[Computer-go] Move evalution by expected value, as product of expected winrate and expected points?

"Ingo Althöfer" 3-Hirn-Verlag at gmx.de
Tue Feb 23 07:56:22 PST 2016


My 1.5 cent:

David Fotland has a nice score-estimator in his (old) ManyFaces bot.
The score estimator is still from the days before the Monte Carlo
version.

Perhaps, David can improve on this estimator with help of
CNNs.

Ingo.
 
 

Gesendet: Dienstag, 23. Februar 2016 um 16:41 Uhr
Von: "Justin .Gilmer" <jmgilmer at gmail.com>
An: computer-go at computer-go.org
Betreff: Re: [Computer-go] Move evalution by expected value, as product of expected winrate and expected points?

I made a similar attempt as Alvaro to predict final ownership. You can find the code here: https://github.com/jmgilmer/GoCNN/. It's trained to predict final ownership for about 15000 professional games which were played until the end (didn't end in resignation). It gets about 80.5% accuracy on a held out test set, although the accuracy greatly varies based on how far through the game you are.
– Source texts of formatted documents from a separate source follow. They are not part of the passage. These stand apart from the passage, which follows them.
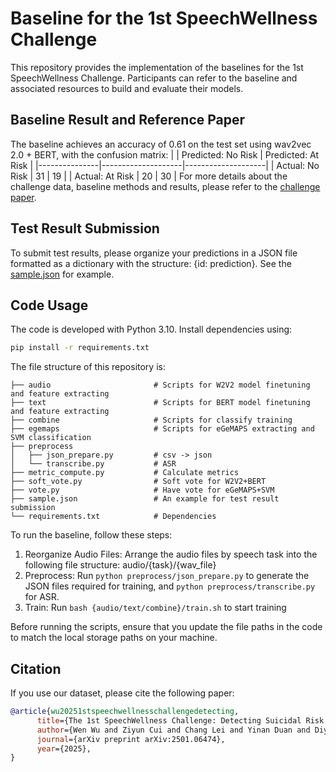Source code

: # Baseline for the 1st SpeechWellness Challenge

This repository provides the implementation of the baselines for the 1st SpeechWellness Challenge. Participants can refer to the baseline and associated resources to build and evaluate their models.

## Baseline Result and Reference Paper

The baseline achieves an accuracy of 0.61 on the test set using wav2vec 2.0 + BERT, with the confusion matrix: 
|               | Predicted: No Risk | Predicted: At Risk |
|---------------|--------------------|--------------------|
| Actual: No Risk |  31               |  19               |
| Actual: At Risk |  20                |  30              |
For more details about the challenge data, baseline methods and results, please refer to the [challenge paper](https://arxiv.org/abs/2501.06474).

## Test Result Submission

To submit test results, please organize your predictions in a JSON file formatted as a dictionary with the structure: {id: prediction}. See the [sample.json](https://github.com/speechwellness/SpeechWellness-1_Baseline/blob/main/sample.json) for example.

## Code Usage

The code is developed with Python 3.10. Install dependencies using:
```bash
pip install -r requirements.txt
```

The file structure of this repository is:
```plaintext
├── audio                       # Scripts for W2V2 model finetuning and feature extracting
├── text                        # Scripts for BERT model finetuning and feature extracting
├── combine                     # Scripts for classify training
├── egemaps                     # Scripts for eGeMAPS extracting and SVM classification
├── preprocess                  
│   ├── json_prepare.py         # csv -> json
│   └── transcribe.py           # ASR
├── metric_compute.py           # Calculate metrics
├── soft_vote.py                # Soft vote for W2V2+BERT
├── vote.py                     # Have vote for eGeMAPS+SVM
├── sample.json                 # An example for test result submission
└── requirements.txt            # Dependencies
```

To run the baseline, follow these steps:

1. Reorganize Audio Files: Arrange the audio files by speech task into the following file structure: audio/{task}/{wav_file}
2. Preprocess: Run ```python preprocess/json_prepare.py``` to generate the JSON files required for training, and ```python preprocess/transcribe.py``` for ASR.
3. Train: Run ```bash {audio/text/combine}/train.sh``` to start training

Before running the scripts, ensure that you update the file paths in the code to match the local storage paths on your machine.

## Citation
If you use our dataset, please cite the following paper:
```bibtex
@article{wu20251stspeechwellnesschallengedetecting,
      title={The 1st SpeechWellness Challenge: Detecting Suicidal Risk Among Adolescents}, 
      author={Wen Wu and Ziyun Cui and Chang Lei and Yinan Duan and Diyang Qu and Ji Wu and Bowen Zhou and Runsen Chen and Chao Zhang},
      journal={arXiv preprint arXiv:2501.06474},
      year={2025},
}
```
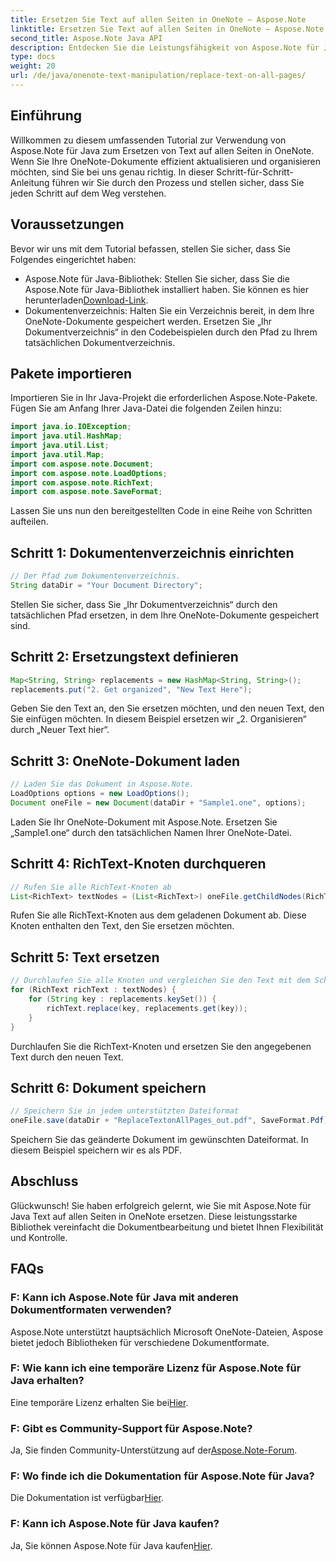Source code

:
 ```yaml
---
title: Ersetzen Sie Text auf allen Seiten in OneNote – Aspose.Note
linktitle: Ersetzen Sie Text auf allen Seiten in OneNote – Aspose.Note
second_title: Aspose.Note Java API
description: Entdecken Sie die Leistungsfähigkeit von Aspose.Note für Java! Erfahren Sie, wie Sie Text auf allen Seiten in OneNote mühelos ersetzen. Befolgen Sie unsere Schritt-für-Schritt-Anleitung für eine reibungslose Dokumentenbearbeitung.
type: docs
weight: 20
url: /de/java/onenote-text-manipulation/replace-text-on-all-pages/
---
```

## Einführung
Willkommen zu diesem umfassenden Tutorial zur Verwendung von Aspose.Note für Java zum Ersetzen von Text auf allen Seiten in OneNote. Wenn Sie Ihre OneNote-Dokumente effizient aktualisieren und organisieren möchten, sind Sie bei uns genau richtig. In dieser Schritt-für-Schritt-Anleitung führen wir Sie durch den Prozess und stellen sicher, dass Sie jeden Schritt auf dem Weg verstehen.
## Voraussetzungen
Bevor wir uns mit dem Tutorial befassen, stellen Sie sicher, dass Sie Folgendes eingerichtet haben:
-  Aspose.Note für Java-Bibliothek: Stellen Sie sicher, dass Sie die Aspose.Note für Java-Bibliothek installiert haben. Sie können es hier herunterladen[Download-Link](https://releases.aspose.com/note/java/).
- Dokumentenverzeichnis: Halten Sie ein Verzeichnis bereit, in dem Ihre OneNote-Dokumente gespeichert werden. Ersetzen Sie „Ihr Dokumentverzeichnis“ in den Codebeispielen durch den Pfad zu Ihrem tatsächlichen Dokumentverzeichnis.
## Pakete importieren
Importieren Sie in Ihr Java-Projekt die erforderlichen Aspose.Note-Pakete. Fügen Sie am Anfang Ihrer Java-Datei die folgenden Zeilen hinzu:
```java
import java.io.IOException;
import java.util.HashMap;
import java.util.List;
import java.util.Map;
import com.aspose.note.Document;
import com.aspose.note.LoadOptions;
import com.aspose.note.RichText;
import com.aspose.note.SaveFormat;
```
Lassen Sie uns nun den bereitgestellten Code in eine Reihe von Schritten aufteilen.
## Schritt 1: Dokumentenverzeichnis einrichten
```java
// Der Pfad zum Dokumentenverzeichnis.
String dataDir = "Your Document Directory";
```
Stellen Sie sicher, dass Sie „Ihr Dokumentverzeichnis“ durch den tatsächlichen Pfad ersetzen, in dem Ihre OneNote-Dokumente gespeichert sind.
## Schritt 2: Ersetzungstext definieren
```java
Map<String, String> replacements = new HashMap<String, String>();
replacements.put("2. Get organized", "New Text Here");
```
Geben Sie den Text an, den Sie ersetzen möchten, und den neuen Text, den Sie einfügen möchten. In diesem Beispiel ersetzen wir „2. Organisieren“ durch „Neuer Text hier“.
## Schritt 3: OneNote-Dokument laden
```java
// Laden Sie das Dokument in Aspose.Note.
LoadOptions options = new LoadOptions();
Document oneFile = new Document(dataDir + "Sample1.one", options);
```
Laden Sie Ihr OneNote-Dokument mit Aspose.Note. Ersetzen Sie „Sample1.one“ durch den tatsächlichen Namen Ihrer OneNote-Datei.
## Schritt 4: RichText-Knoten durchqueren
```java
// Rufen Sie alle RichText-Knoten ab
List<RichText> textNodes = (List<RichText>) oneFile.getChildNodes(RichText.class);
```
Rufen Sie alle RichText-Knoten aus dem geladenen Dokument ab. Diese Knoten enthalten den Text, den Sie ersetzen möchten.
## Schritt 5: Text ersetzen
```java
// Durchlaufen Sie alle Knoten und vergleichen Sie den Text mit dem Schlüsseltext
for (RichText richText : textNodes) {
    for (String key : replacements.keySet()) {
        richText.replace(key, replacements.get(key));
    }
}
```
Durchlaufen Sie die RichText-Knoten und ersetzen Sie den angegebenen Text durch den neuen Text.
## Schritt 6: Dokument speichern
```java
// Speichern Sie in jedem unterstützten Dateiformat
oneFile.save(dataDir + "ReplaceTextonAllPages_out.pdf", SaveFormat.Pdf);
```
Speichern Sie das geänderte Dokument im gewünschten Dateiformat. In diesem Beispiel speichern wir es als PDF.
## Abschluss
Glückwunsch! Sie haben erfolgreich gelernt, wie Sie mit Aspose.Note für Java Text auf allen Seiten in OneNote ersetzen. Diese leistungsstarke Bibliothek vereinfacht die Dokumentbearbeitung und bietet Ihnen Flexibilität und Kontrolle.
## FAQs
### F: Kann ich Aspose.Note für Java mit anderen Dokumentformaten verwenden?
Aspose.Note unterstützt hauptsächlich Microsoft OneNote-Dateien, Aspose bietet jedoch Bibliotheken für verschiedene Dokumentformate.
### F: Wie kann ich eine temporäre Lizenz für Aspose.Note für Java erhalten?
 Eine temporäre Lizenz erhalten Sie bei[Hier](https://purchase.aspose.com/temporary-license/).
### F: Gibt es Community-Support für Aspose.Note?
 Ja, Sie finden Community-Unterstützung auf der[Aspose.Note-Forum](https://forum.aspose.com/c/note/28).
### F: Wo finde ich die Dokumentation für Aspose.Note für Java?
 Die Dokumentation ist verfügbar[Hier](https://reference.aspose.com/note/java/).
### F: Kann ich Aspose.Note für Java kaufen? 
 Ja, Sie können Aspose.Note für Java kaufen[Hier](https://purchase.aspose.com/buy).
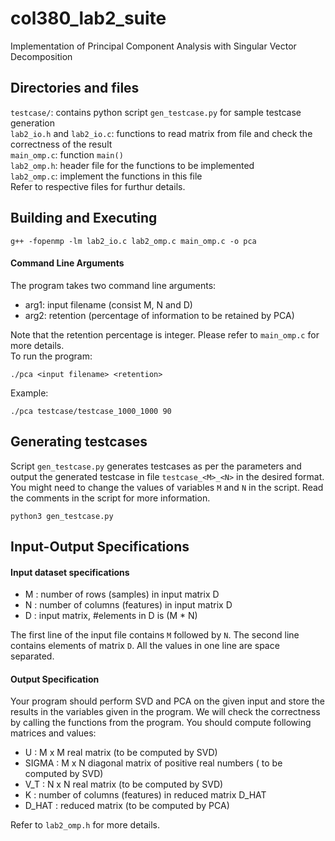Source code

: # col380_lab2_suite

Implementation of Principal Component Analysis with Singular Vector Decomposition

## Directories and files
`testcase/`: contains python script `gen_testcase.py` for sample testcase generation  
`lab2_io.h` and `lab2_io.c`: functions to read matrix from file and check the correctness of the result  
`main_omp.c`: function `main()`  
`lab2_omp.h`: header file for the functions to be implemented  
`lab2_omp.c`: implement the functions in this file  
Refer to respective files for furthur details.  

## Building and Executing
```
g++ -fopenmp -lm lab2_io.c lab2_omp.c main_omp.c -o pca
```
#### Command Line Arguments
The program takes two command line arguments:
- arg1: input filename (consist M, N and D)  
- arg2: retention (percentage of information to be retained by PCA) 

Note that the retention percentage is integer.  Please refer to `main_omp.c` for more details.  
To run the program:
```
./pca <input filename> <retention>
```
Example:
```
./pca testcase/testcase_1000_1000 90
```

## Generating testcases
Script `gen_testcase.py` generates testcases as per the parameters and output the generated testcase in file `testcase_<M>_<N>` in the desired format. You might need to change the values of variables `M` and `N` in the script. Read the comments in the script for more information.
```
python3 gen_testcase.py
```

## Input-Output Specifications
#### Input dataset specifications
- M : number of rows (samples) in input matrix D
- N : number of columns (features) in input matrix D
- D : input matrix, #elements in D is (M * N)

The first line of the input file contains `M` followed by `N`. The second line contains elements of matrix `D`. All the values in one line are space separated.  

#### Output Specification
Your program should perform SVD and PCA on the given input and store the results in the variables given in the program. We will check the correctness by calling the functions from the program. You should compute following matrices and values:  
- U : M x M real matrix (to be computed by SVD)
- SIGMA : M x N diagonal matrix of positive real numbers ( to be computed by SVD)
- V_T : N x N real matrix (to be computed by SVD)
- K : number of columns (features) in reduced matrix D_HAT
- D_HAT : reduced matrix (to be computed by PCA)

Refer to `lab2_omp.h` for more details.
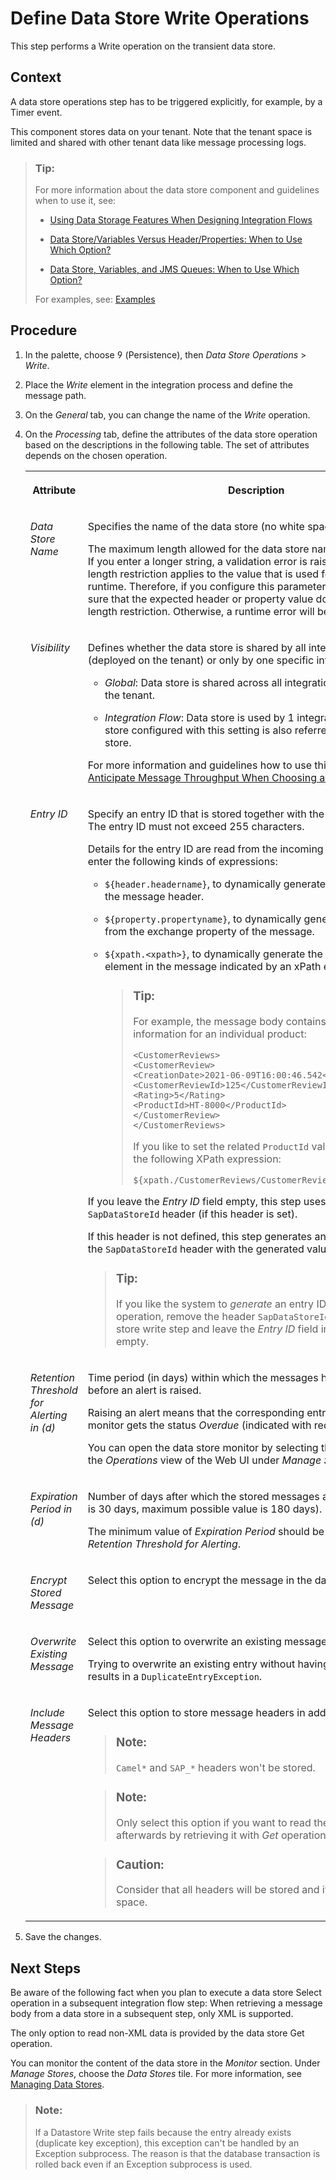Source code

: <!-- loio46260ee193ed48f48a9bd5b855861e4d -->

<link rel="stylesheet" type="text/css" href="../css/sap-icons.css"/>

# Define Data Store Write Operations

This step performs a Write operation on the transient data store.



## Context

A data store operations step has to be triggered explicitly, for example, by a Timer event.

This component stores data on your tenant. Note that the tenant space is limited and shared with other tenant data like message processing logs.

> ### Tip:  
> For more information about the data store component and guidelines when to use it, see:
> 
> -   [Using Data Storage Features When Designing Integration Flows](using-data-storage-features-when-designing-integration-flows-a836b4e.md)
> 
> -   [Data Store/Variables Versus Header/Properties: When to Use Which Option?](data-store-variables-versus-header-properties-when-to-use-which-option-61f4045.md)
> 
> -   [Data Store, Variables, and JMS Queues: When to Use Which Option?](data-store-variables-and-jms-queues-when-to-use-which-option-6bc21cb.md)
> 
> 
> For examples, see: [Examples](examples-c8ba267.md)



<a name="loio46260ee193ed48f48a9bd5b855861e4d__steps_rsl_lyx_wx"/>

## Procedure

1.  In the palette, choose <span class="SAP-icons-V5"></span> \(Persistence\), then *Data Store Operations* \> *Write*.

2.  Place the *Write* element in the integration process and define the message path.

3.  On the *General* tab, you can change the name of the *Write* operation.

4.  On the *Processing* tab, define the attributes of the data store operation based on the descriptions in the following table. The set of attributes depends on the chosen operation.


    <table>
    <tr>
    <th valign="top">

    Attribute
    
    </th>
    <th valign="top">

    Description
    
    </th>
    </tr>
    <tr>
    <td valign="top">
    
    *Data Store Name* 
    
    </td>
    <td valign="top">
    
    Specifies the name of the data store \(no white spaces\).

    The maximum length allowed for the data store name is 40 characters. If you enter a longer string, a validation error is raised. Note that this length restriction applies to the value that is used for this parameter at runtime. Therefore, if you configure this parameter dynamically, make sure that the expected header or property value does not exceed this length restriction. Otherwise, a runtime error will be raised.
    
    </td>
    </tr>
    <tr>
    <td valign="top">
    
    *Visibility* 
    
    </td>
    <td valign="top">
    
    Defines whether the data store is shared by all integration flows \(deployed on the tenant\) or only by one specific integration flow.

    -   *Global*: Data store is shared across all integration flows deployed on the tenant.

    -   *Integration Flow*: Data store is used by 1 integration flow. A data store configured with this setting is also referred to as local data store.


    For more information and guidelines how to use this parameter, see [Anticipate Message Throughput When Choosing a Storage Option](anticipate-message-throughput-when-choosing-a-storage-option-5b38765.md).
    
    </td>
    </tr>
    <tr>
    <td valign="top">
    
    *Entry ID* 
    
    </td>
    <td valign="top">
    
    Specify an entry ID that is stored together with the message content. The entry ID must not exceed 255 characters.

    Details for the entry ID are read from the incoming message. You can enter the following kinds of expressions:

    -   `${header.headername}`, to dynamically generate the entry ID from the message header.

    -   `${property.propertyname}`, to dynamically generate the entry ID from the exchange property of the message.

    -   `${xpath.<xpath>}`, to dynamically generate the entry ID from an element in the message indicated by an xPath expression.

        > ### Tip:  
        > For example, the message body contains customer review information for an individual product:
        > 
        > ```
        > <CustomerReviews>
        > <CustomerReview>
        > <CreationDate>2021-06-09T16:00:46.542</CreationDate>
        > <CustomerReviewId>125</CustomerReviewId>
        > <Rating>5</Rating>
        > <ProductId>HT-8000</ProductId>
        > </CustomerReview>
        > </CustomerReviews>
        > 
        > ```
        > 
        > If you like to set the related `ProductId` value as *Entry ID*, use the following XPath expression:
        > 
        > `${xpath./CustomerReviews/CustomerReview/ProductId/text()}`


    If you leave the *Entry ID* field empty, this step uses the value of the `SapDataStoreId` header \(if this header is set\).

    If this header is not defined, this step generates an entry ID and sets the `SapDataStoreId` header with the generated value.

    > ### Tip:  
    > If you like the system to *generate* an entry ID for the data store operation, remove the header `SapDataStoreId` before the data store write step and leave the *Entry ID* field in the data store empty.


    
    </td>
    </tr>
    <tr>
    <td valign="top">
    
    *Retention Threshold for Alerting in \(d\)* 
    
    </td>
    <td valign="top">
    
    Time period \(in days\) within which the messages have to be fetched before an alert is raised.

    Raising an alert means that the corresponding entry in the data store monitor gets the status *Overdue* \(indicated with red color\).

    You can open the data store monitor by selecting the *Data Stores* tile in the *Operations* view of the Web UI under *Manage Stores*.
    
    </td>
    </tr>
    <tr>
    <td valign="top">
    
    *Expiration Period in \(d\)* 
    
    </td>
    <td valign="top">
    
    Number of days after which the stored messages are deleted \(default is 30 days, maximum possible value is 180 days\).

    The minimum value of *Expiration Period* should be at least twice that of *Retention Threshold for Alerting*.
    
    </td>
    </tr>
    <tr>
    <td valign="top">
    
    *Encrypt Stored Message* 
    
    </td>
    <td valign="top">
    
    Select this option to encrypt the message in the data store.
    
    </td>
    </tr>
    <tr>
    <td valign="top">
    
    *Overwrite Existing Message* 
    
    </td>
    <td valign="top">
    
    Select this option to overwrite an existing message in the data store.

    Trying to overwrite an existing entry without having this option selected results in a `DuplicateEntryException`.
    
    </td>
    </tr>
    <tr>
    <td valign="top">
    
    *Include Message Headers* 
    
    </td>
    <td valign="top">
    
    Select this option to store message headers in addition to the payload.

    > ### Note:  
    > `Camel*` and `SAP_*` headers won't be stored.

    > ### Note:  
    > Only select this option if you want to read the message afterwards by retrieving it with *Get* operations.

    > ### Caution:  
    > Consider that all headers will be stored and it may take up a lot of space.


    
    </td>
    </tr>
    </table>
    
5.  Save the changes.




<a name="loio46260ee193ed48f48a9bd5b855861e4d__postreq_eqk_dwx_tfb"/>

## Next Steps

Be aware of the following fact when you plan to execute a data store Select operation in a subsequent integration flow step: When retrieving a message body from a data store in a subsequent step, only XML is supported.

The only option to read non-XML data is provided by the data store Get operation.

You can monitor the content of the data store in the *Monitor* section. Under *Manage Stores*, choose the *Data Stores* tile. For more information, see [Managing Data Stores](managing-data-stores-ac39f1d.md).

> ### Note:  
> If a Datastore Write step fails because the entry already exists \(duplicate key exception\), this exception can't be handled by an Exception subprocess. The reason is that the database transaction is rolled back even if an Exception subprocess is used.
Can't say how well it would work in a go player. 
-Justin
 
On Tue, Feb 23, 2016 at 7:00 AM, <computer-go-request at computer-go.org[computer-go-request at computer-go.org]> wrote:Send Computer-go mailing list submissions to
        computer-go at computer-go.org[computer-go at computer-go.org]

To subscribe or unsubscribe via the World Wide Web, visit
        http://computer-go.org/mailman/listinfo/computer-go[http://computer-go.org/mailman/listinfo/computer-go]
or, via email, send a message with subject or body 'help' to
        computer-go-request at computer-go.org[computer-go-request at computer-go.org]

You can reach the person managing the list at
        computer-go-owner at computer-go.org[computer-go-owner at computer-go.org]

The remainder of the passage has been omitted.